UN nuclear watchdog: All Iran sites examined
In apparent response to Netanyahu's speech at the UN, in which he revealed a 'secret atomic warehouse' in Iran, IAEA says 'All information obtained, including from third parties, is subject to rigorous review,' adding inspectors sent to suspected nuclear sites 'only when needed.'
"The agency sends inspectors to sites and locations only when needed. The agency uses all safeguards relevant to information available to it but it does not take any information at face value," International Atomic Energy Agency chief Yukiya Amano said in a statement on Tuesday.
Amano's statement made no specific reference to Israel or the statement but it is his first public pronouncement since Netanyahu's speech at the United Nations General Assembly last week.

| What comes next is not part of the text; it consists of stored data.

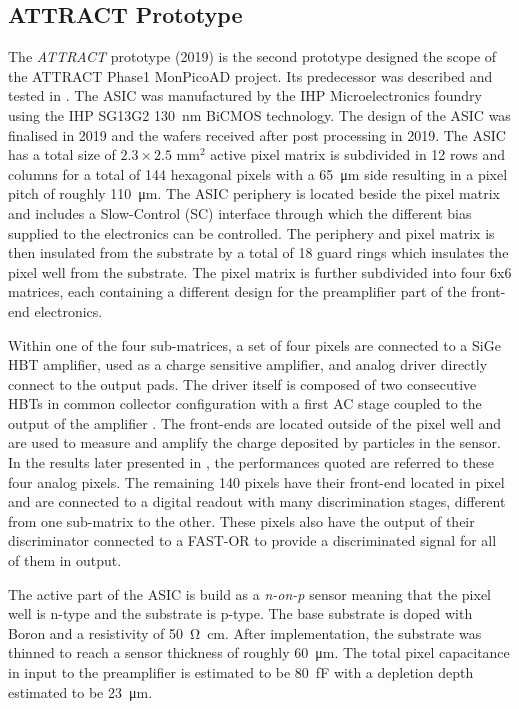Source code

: 		\subsection{ATTRACT Prototype}
		The \textit{ATTRACT} prototype (2019) is the second prototype designed the scope of the ATTRACT Phase1 MonPicoAD project. Its predecessor was described and tested in \cite{ATTRACT_proto1, ATTRACT_proto1_50ps}. The ASIC was manufactured by the IHP Microelectronics foundry using the IHP SG13G2 \SI{130}{\nano\meter} BiCMOS technology. The design of the ASIC was finalised in 2019 and the wafers received after post processing in 2019. The ASIC has a total size of $2.3 \times 2.5$ mm$^2$ active pixel matrix is subdivided in 12 rows and columns for a total of 144 hexagonal pixels with a \SI{65}{\micro\meter} side resulting in a pixel pitch of roughly \SI{110}{\micro\meter}. The ASIC periphery is located beside the pixel matrix and includes a Slow-Control (SC) interface through which the different bias supplied to the electronics can be controlled. The periphery and pixel matrix is then insulated from the substrate by a total of 18 guard rings which insulates the pixel well from the substrate. The pixel matrix is further subdivided into four 6x6 matrices, each containing a different design for the preamplifier part of the front-end electronics.  
			
		Within one of the four sub-matrices, a set of four pixels are connected to a SiGe HBT amplifier, used as a charge sensitive amplifier, and analog driver directly connect to the output pads. The driver itself is composed of two consecutive HBTs in common collector configuration with a first AC stage coupled to the output of the amplifier \cite{ATTRACT_proto1_testbeam}. The front-ends are located outside of the pixel well and are used to measure and amplify the charge deposited by particles in the sensor. In the results later presented in , the performances quoted are referred to these four analog pixels. The remaining 140 pixels have their front-end located in pixel and are connected to a digital readout with many discrimination stages, different from one sub-matrix to the other. These pixels also have the output of their discriminator connected to a FAST-OR to provide a discriminated signal for all of them in output. 
		
		The active part of the ASIC is build as a \textit{n-on-p} sensor meaning that the pixel well is n-type and the substrate is p-type. The base substrate is doped with Boron and a resistivity of \SI{50}{\ohm \centi\meter}. After implementation, the substrate was thinned to reach a sensor thickness of roughly \SI{60}{\micro\meter}. The total pixel capacitance in input to the preamplifier is estimated to be \SI{80}{\femto\farad} with a depletion depth estimated to be \SI{23}{\micro\meter}. 
		
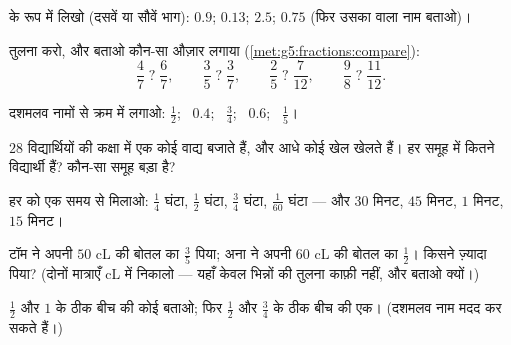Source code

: \begin{exercise}[$\star$]\label{exo:g5:fractions:5}
 के रूप में लिखो (दसवें या सौवें भाग): $0.9$; \quad $0.13$;
\quad $2.5$; \quad $0.75$ (फिर उसका  वाला नाम बताओ)।
\end{exercise}

\begin{exercise}[$\star$]\label{exo:g5:fractions:6}
तुलना करो, और बताओ कौन-सा औज़ार लगाया
(\cref{met:g5:fractions:compare}):
\[
\frac47 \;?\; \frac67, \qquad
\frac35 \;?\; \frac37, \qquad
\frac25 \;?\; \frac{7}{12}, \qquad
\frac98 \;?\; \frac{11}{12} .
\]
\end{exercise}

\begin{exercise}[$\star$]\label{exo:g5:fractions:7}
दशमलव नामों से क्रम में लगाओ: $\frac12$; \ $0.4$; \ $\frac34$; \
$0.6$; \ $\frac15$।
\end{exercise}

\begin{exercise}[$\star$]\label{exo:g5:fractions:8}
$28$ विद्यार्थियों की कक्षा में एक  कोई वाद्य बजाते हैं, और
आधे कोई खेल खेलते हैं। हर समूह में कितने विद्यार्थी हैं? कौन-सा समूह बड़ा है?
\end{exercise}

\begin{exercise}[$\star$]\label{exo:g5:fractions:9}
हर  को एक समय से मिलाओ: $\frac14$ घंटा, $\frac12$ घंटा,
$\frac34$ घंटा, $\frac{1}{60}$ घंटा --- और $30$ मिनट, $45$ मिनट,
$1$ मिनट, $15$ मिनट।
\end{exercise}

\begin{exercise}[$\star\star$]\label{exo:g5:fractions:10}
टॉम ने अपनी $50$ cL की बोतल का $\frac35$ पिया; अना ने अपनी
$60$ cL की बोतल का $\frac12$। किसने ज़्यादा पिया? (दोनों मात्राएँ
cL में निकालो --- यहाँ केवल भिन्नों की तुलना काफ़ी नहीं, और बताओ क्यों।)
\end{exercise}

\begin{exercise}[$\star\star$]\label{exo:g5:fractions:11}
$\frac12$ और $1$ के ठीक बीच की कोई  बताओ; फिर $\frac12$ और
$\frac34$ के ठीक बीच की एक। (दशमलव नाम मदद कर सकते
हैं।)
\end{exercise}
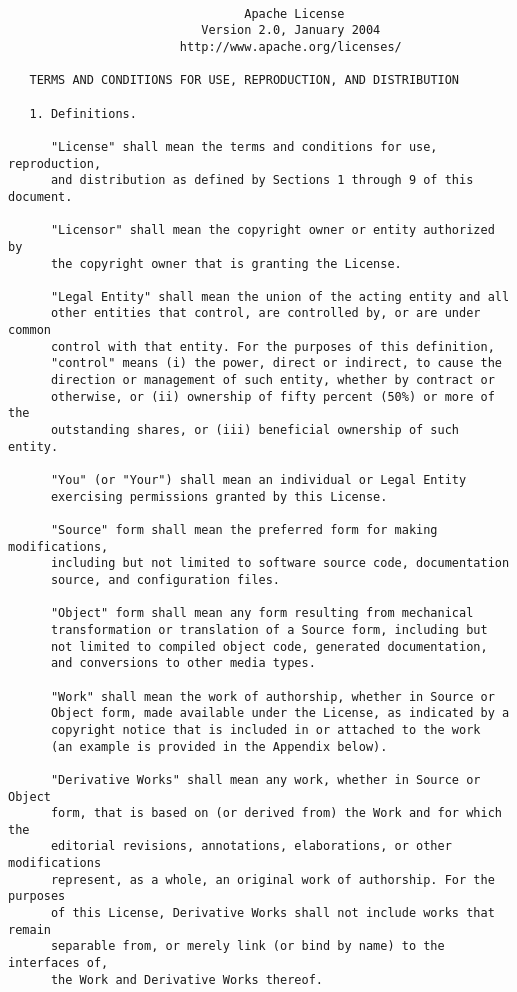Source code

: \documentclass{book}
\begin{document}
\begin{verbatim}

                                 Apache License
                           Version 2.0, January 2004
                        http://www.apache.org/licenses/

   TERMS AND CONDITIONS FOR USE, REPRODUCTION, AND DISTRIBUTION

   1. Definitions.

      "License" shall mean the terms and conditions for use, reproduction,
      and distribution as defined by Sections 1 through 9 of this document.

      "Licensor" shall mean the copyright owner or entity authorized by
      the copyright owner that is granting the License.

      "Legal Entity" shall mean the union of the acting entity and all
      other entities that control, are controlled by, or are under common
      control with that entity. For the purposes of this definition,
      "control" means (i) the power, direct or indirect, to cause the
      direction or management of such entity, whether by contract or
      otherwise, or (ii) ownership of fifty percent (50%) or more of the
      outstanding shares, or (iii) beneficial ownership of such entity.

      "You" (or "Your") shall mean an individual or Legal Entity
      exercising permissions granted by this License.

      "Source" form shall mean the preferred form for making modifications,
      including but not limited to software source code, documentation
      source, and configuration files.

      "Object" form shall mean any form resulting from mechanical
      transformation or translation of a Source form, including but
      not limited to compiled object code, generated documentation,
      and conversions to other media types.

      "Work" shall mean the work of authorship, whether in Source or
      Object form, made available under the License, as indicated by a
      copyright notice that is included in or attached to the work
      (an example is provided in the Appendix below).

      "Derivative Works" shall mean any work, whether in Source or Object
      form, that is based on (or derived from) the Work and for which the
      editorial revisions, annotations, elaborations, or other modifications
      represent, as a whole, an original work of authorship. For the purposes
      of this License, Derivative Works shall not include works that remain
      separable from, or merely link (or bind by name) to the interfaces of,
      the Work and Derivative Works thereof.


\end{verbatim}
\end{document}
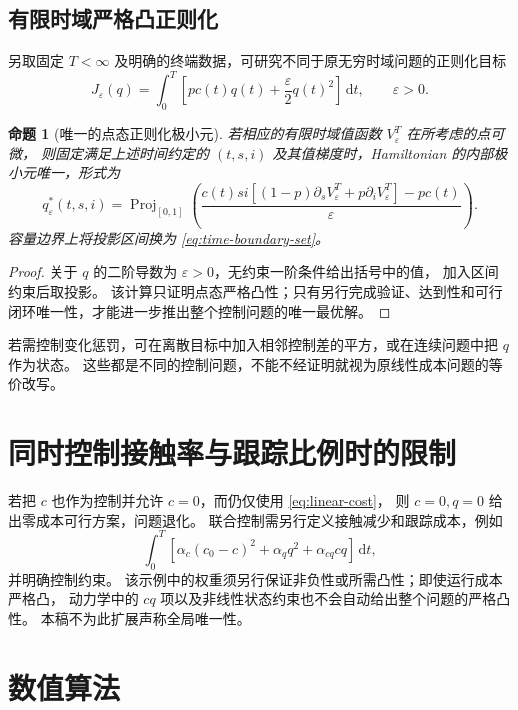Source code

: \documentclass[11pt,a4paper,UTF8]{ctexart}
\newtheorem{proposition}[theorem]{命题}
\theoremstyle{definition}
\newcommand{\dd}{\,\mathrm d}
\newcommand{\proj}{\operatorname{Proj}}
\begin{document}
\subsection{有限时域严格凸正则化}
另取固定 $T<\infty$ 及明确的终端数据，可研究不同于原无穷时域问题的正则化目标
\begin{equation}
J_\varepsilon(q)=\int_0^T\left[pc(t)q(t)+\frac\varepsilon2q(t)^2\right]\dd t,
\qquad\varepsilon>0.
\label{eq:regularized-cost}
\end{equation}
\begin{proposition}[唯一的点态正则化极小元]
\label{prop:regularized-pointwise}
若相应的有限时域值函数 $V_\varepsilon^T$ 在所考虑的点可微，
则固定满足上述时间约定的 $(t,s,i)$ 及其值梯度时，Hamiltonian 的内部极小元唯一，形式为
\begin{equation}
q_\varepsilon^*(t,s,i)=\proj_{[0,1]}
\left(\frac{c(t)si[(1-p)\partial_sV_\varepsilon^T+p\partial_iV_\varepsilon^T]-pc(t)}\varepsilon\right).
\label{eq:projection-feedback}
\end{equation}
容量边界上将投影区间换为 \eqref{eq:time-boundary-set}。
\end{proposition}
\begin{proof}
关于 $q$ 的二阶导数为 $\varepsilon>0$，无约束一阶条件给出括号中的值，
加入区间约束后取投影。
该计算只证明点态严格凸性；只有另行完成验证、达到性和可行闭环唯一性，才能进一步推出整个控制问题的唯一最优解。
\end{proof}
若需控制变化惩罚，可在离散目标中加入相邻控制差的平方，或在连续问题中把 $q$ 作为状态。
这些都是不同的控制问题，不能不经证明就视为原线性成本问题的等价改写。

\section{同时控制接触率与跟踪比例时的限制}
若把 $c$ 也作为控制并允许 $c=0$，而仍仅使用 \eqref{eq:linear-cost}，
则 $c=0,q=0$ 给出零成本可行方案，问题退化。
联合控制需另行定义接触减少和跟踪成本，例如
\begin{equation}
\int_0^T[\alpha_c(c_0-c)^2+\alpha_q q^2+\alpha_{cq}cq]\dd t,
\label{eq:joint-cost}
\end{equation}
并明确控制约束。
该示例中的权重须另行保证非负性或所需凸性；即使运行成本严格凸，
动力学中的 $cq$ 项以及非线性状态约束也不会自动给出整个问题的严格凸性。
本稿不为此扩展声称全局唯一性。

\section{数值算法}
\label{sec:numerical-method}
\end{document}
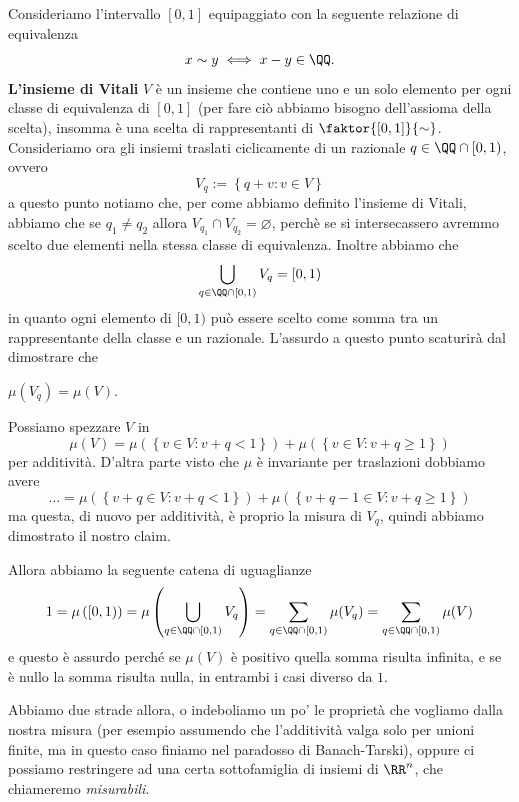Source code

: \documentclass[11pt]{scrartcl}
\newcommand{\eset}{\varnothing}
\begin{document}
	\begin{example}[Vitali]
		Consideriamo l'intervallo $[0,1]$ equipaggiato con la seguente relazione di equivalenza
		$$x\sim y \iff x-y\in\QQ.$$
		\textbf{L'insieme di Vitali} $V$ è un insieme che contiene uno e un solo elemento per ogni classe di equivalenza di $[0,1]$ (per fare ciò abbiamo bisogno dell'assioma della scelta), insomma è una scelta di rappresentanti di $\faktor{[0,1]}{\sim}$. \\
		Consideriamo ora gli insiemi traslati ciclicamente di un razionale $q\in \QQ\cap [0,1)$, ovvero
		$$V_q:=\left\{q+v:v\in V\right\}$$
		a questo punto notiamo che, per come abbiamo definito l'insieme di Vitali, abbiamo che se $q_1\ne q_2$ allora $V_{q_1}\cap V_{q_2}=\eset$, perchè se si intersecassero avremmo scelto due elementi nella stessa classe di equivalenza. Inoltre abbiamo che
		$$\bigcup_{q\in \QQ\cap [0,1)}V_q=[0,1)$$
		in quanto ogni elemento di $[0,1)$ può essere scelto come somma tra un rappresentante della classe e un razionale. L'assurdo a questo punto scaturirà dal dimostrare che
		\begin{claim}
			$\mu(V_q)=\mu(V).$
		\end{claim}
		\begin{subproof}[Dimostrazione]
			Possiamo spezzare $V$ in 
			$$\mu(V)=\mu\left(\left\{v\in V:v+q<1\right\}\right)+\mu\left(\left\{v\in V:v+q\ge 1\right\}\right)$$
			per additività. D'altra parte visto che $\mu$ è invariante per traslazioni dobbiamo avere
			$$\dots= \mu\left(\left\{v+q\in V:v+q<1\right\}\right)+\mu\left(\left\{v+q-1\in V:v+q\ge 1\right\}\right)$$
			ma questa, di nuovo per additività, è proprio la misura di $V_q$, quindi abbiamo dimostrato il nostro claim.
		\end{subproof}
		Allora abbiamo la seguente catena di uguaglianze
		$$1=\mu\left([0,1)\right)=\mu\left(\bigcup_{q\in \QQ\cap [0,1)}V_q\right)=\sum_{q\in \QQ\cap [0,1)}\mu(V_q)=\sum_{q\in \QQ\cap [0,1)}\mu(V)$$
		e questo è assurdo perché se $\mu(V)$ è positivo quella somma risulta infinita, e se è nullo la somma risulta nulla, in entrambi i casi diverso da $1$.
	\end{example}
	Abbiamo due strade allora, o indeboliamo un po' le proprietà che vogliamo dalla nostra misura (per esempio assumendo che l'additività valga solo per unioni finite, ma in questo caso finiamo nel paradosso di Banach-Tarski), oppure ci possiamo restringere ad una certa sottofamiglia di insiemi di $\RR^n$, che chiameremo \textit{misurabili}. \\
\end{document}
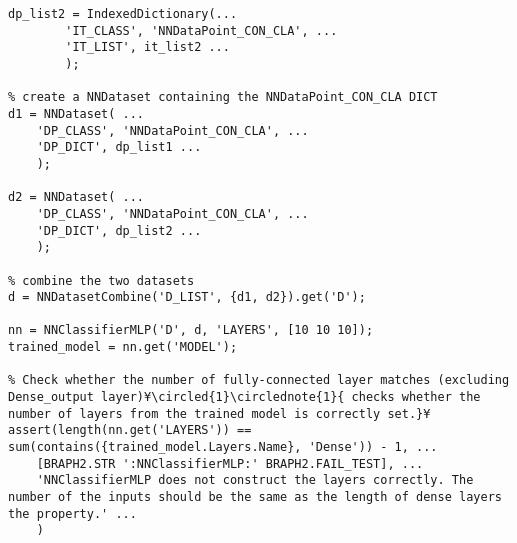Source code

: \documentclass{tufte-handout}
\begin{document}
\begin{lstlisting}
dp_list2 = IndexedDictionary(...
        'IT_CLASS', 'NNDataPoint_CON_CLA', ...
        'IT_LIST', it_list2 ...
        );

% create a NNDataset containing the NNDataPoint_CON_CLA DICT
d1 = NNDataset( ...
    'DP_CLASS', 'NNDataPoint_CON_CLA', ...
    'DP_DICT', dp_list1 ...
    );

d2 = NNDataset( ...
    'DP_CLASS', 'NNDataPoint_CON_CLA', ...
    'DP_DICT', dp_list2 ...
    );

% combine the two datasets
d = NNDatasetCombine('D_LIST', {d1, d2}).get('D');

nn = NNClassifierMLP('D', d, 'LAYERS', [10 10 10]);
trained_model = nn.get('MODEL');

% Check whether the number of fully-connected layer matches (excluding Dense_output layer)¥\circled{1}\circlednote{1}{ checks whether the number of layers from the trained model is correctly set.}¥
assert(length(nn.get('LAYERS')) == sum(contains({trained_model.Layers.Name}, 'Dense')) - 1, ...
    [BRAPH2.STR ':NNClassifierMLP:' BRAPH2.FAIL_TEST], ...
    'NNClassifierMLP does not construct the layers correctly. The number of the inputs should be the same as the length of dense layers the property.' ...
    )

\end{lstlisting}

%
%
\end{document}
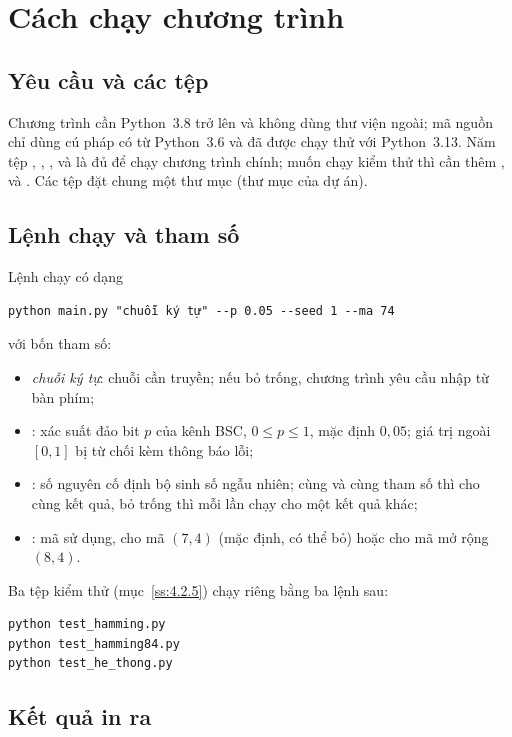 \section{Cách chạy chương trình}
\label{sec:4.5}

\subsection{Yêu cầu và các tệp}
\label{ss:4.5.1}

Chương trình cần Python~3.8 trở lên và không dùng thư viện ngoài; mã nguồn chỉ
dùng cú pháp có từ Python~3.6 và đã được chạy thử với Python~3.13. Năm tệp
, , ,
 và  là đủ để chạy chương trình chính; muốn chạy
kiểm thử thì cần thêm ,  và
. Các tệp đặt chung một
thư mục (thư mục  của dự án).

\subsection{Lệnh chạy và tham số}
\label{ss:4.5.2}

Lệnh chạy có dạng
\begin{Verbatim}
python main.py "chuỗi ký tự" --p 0.05 --seed 1 --ma 74
\end{Verbatim}
với bốn tham số:
\begin{itemize}
  \item \emph{chuỗi ký tự}: chuỗi cần truyền; nếu bỏ trống, chương trình yêu
        cầu nhập từ bàn phím;
  \item {}: xác suất đảo bit $p$ của kênh BSC, $0 \le p \le 1$, mặc
        định $0{,}05$; giá trị ngoài $[0,1]$ bị từ chối kèm thông báo lỗi;
  \item {}: số nguyên cố định bộ sinh số ngẫu nhiên; cùng
         và cùng tham số thì cho cùng kết quả, bỏ trống thì mỗi lần
        chạy cho một kết quả khác;
  \item {}: mã sử dụng,  cho mã $(7,4)$ (mặc định, có thể
        bỏ) hoặc  cho mã mở rộng $(8,4)$.
\end{itemize}
Ba tệp kiểm thử (mục~\ref{ss:4.2.5}) chạy riêng bằng ba lệnh sau:
\begin{Verbatim}
python test_hamming.py
python test_hamming84.py
python test_he_thong.py
\end{Verbatim}

\subsection{Kết quả in ra}
\label{ss:4.5.3}

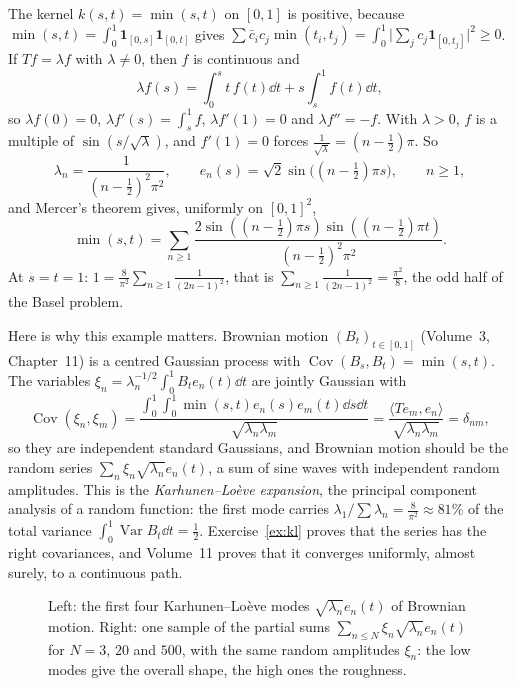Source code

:\begin{example}\label{ex:minkernel}
The kernel $k(s,t)=\min(s,t)$ on $[0,1]$ is positive, because $\min(s,t)=\int_0^1\mathbf 1_{[0,s]}\mathbf 1_{[0,t]}$ gives $\sum\bar c_ic_j\min(t_i,t_j)=\int_0^1\bigl|\sum_jc_j\mathbf 1_{[0,t_j]}\bigr|^2\ge0$. If $Tf=\lambda f$ with
$\lambda\ne0$, then $f$ is continuous and
\[\lambda f(s)=\int_0^st\,f(t)\dd t+s\int_s^1f(t)\dd t,\]
so $\lambda f(0)=0$, $\lambda f'(s)=\int_s^1f$, $\lambda f'(1)=0$ and $\lambda f''=-f$. With $\lambda>0$, $f$ is a multiple of $\sin(s/\sqrt\lambda)$, and $f'(1)=0$ forces $\frac1{\sqrt\lambda}=(n-\frac12)\pi$. So
\[\lambda_n=\frac1{(n-\frac12)^2\pi^2},\qquad e_n(s)=\sqrt2\sin\bigl((n-\tfrac12)\pi s\bigr),\qquad n\ge1,\]
and Mercer's theorem gives, uniformly on $[0,1]^2$,
\[\min(s,t)=\sum_{n\ge1}\frac{2\sin((n-\frac12)\pi s)\sin((n-\frac12)\pi t)}{(n-\frac12)^2\pi^2}.\]
At $s=t=1$: $1=\frac8{\pi^2}\sum_{n\ge1}\frac1{(2n-1)^2}$, that is $\sum_{n\ge1}\frac1{(2n-1)^2}=\frac{\pi^2}8$, the odd half of the Basel problem.
\end{example}

Here is why this example matters. Brownian motion $(B_t)_{t\in[0,1]}$ (Volume~3, Chapter~11) is a centred Gaussian process with $\operatorname{Cov}(B_s,B_t)=\min(s,t)$. The variables $\xi_n=\lambda_n^{-1/2}\int_0^1B_te_n(t)\dd t$ are
jointly Gaussian with
\[\operatorname{Cov}(\xi_n,\xi_m)=\frac{\int_0^1\!\int_0^1\min(s,t)e_n(s)e_m(t)\dd s\dd t}{\sqrt{\lambda_n\lambda_m}}=\frac{\langle Te_m,e_n\rangle}{\sqrt{\lambda_n\lambda_m}}=\delta_{nm},\]
so they are independent standard Gaussians, and Brownian motion should be the random series $\sum_n\xi_n\sqrt{\lambda_n}e_n(t)$, a sum of sine waves with independent random amplitudes. This is the
\emph{Karhunen--Lo\`eve expansion}, the principal component analysis of a random function: the first mode carries $\lambda_1/\sum\lambda_n=\frac{8}{\pi^2}\approx81\%$ of the total variance $\int_0^1\operatorname{Var}B_t\dd t=\frac12$.
Exercise~\ref{ex:kl} proves that the series has the right covariances, and Volume~11 proves that it converges uniformly, almost surely, to a continuous path.

\begin{figure}[ht]
\centering
{}
\caption{Left: the first four Karhunen--Lo\`eve modes $\sqrt{\lambda_n}e_n(t)$ of Brownian motion. Right: one sample of the partial sums $\sum_{n\le N}\xi_n\sqrt{\lambda_n}e_n(t)$ for $N=3$, $20$ and $500$, with the same random
amplitudes $\xi_n$: the low modes give the overall shape, the high ones the roughness.}
\label{fig:kl}
\end{figure}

He said the IAEA has carried out so-called complementary access inspections, which are often at short notice, at all locations in Iran it has needed to visit.
"All information obtained, including from third parties, is subject to rigorous review and assessed together with other available information to arrive at an independent assessment based on the agency's own expertise," Amano said.
"In order to maintain credibility, the agency's independence in relation to the implementation of verification activities is of paramount importance," he added.
During a speech at the UN, Netanyahu revealed “another secret atomic facility” in Iran, some four months after he presented what he said was “conclusive proof” of a secret project underway in Iran for the development of nuclear weapons.
“What I’m about to say has not been shown publicly before ... Today I’m revealing the site of a second facility, Iran’s secret atomic warehouse,” he said.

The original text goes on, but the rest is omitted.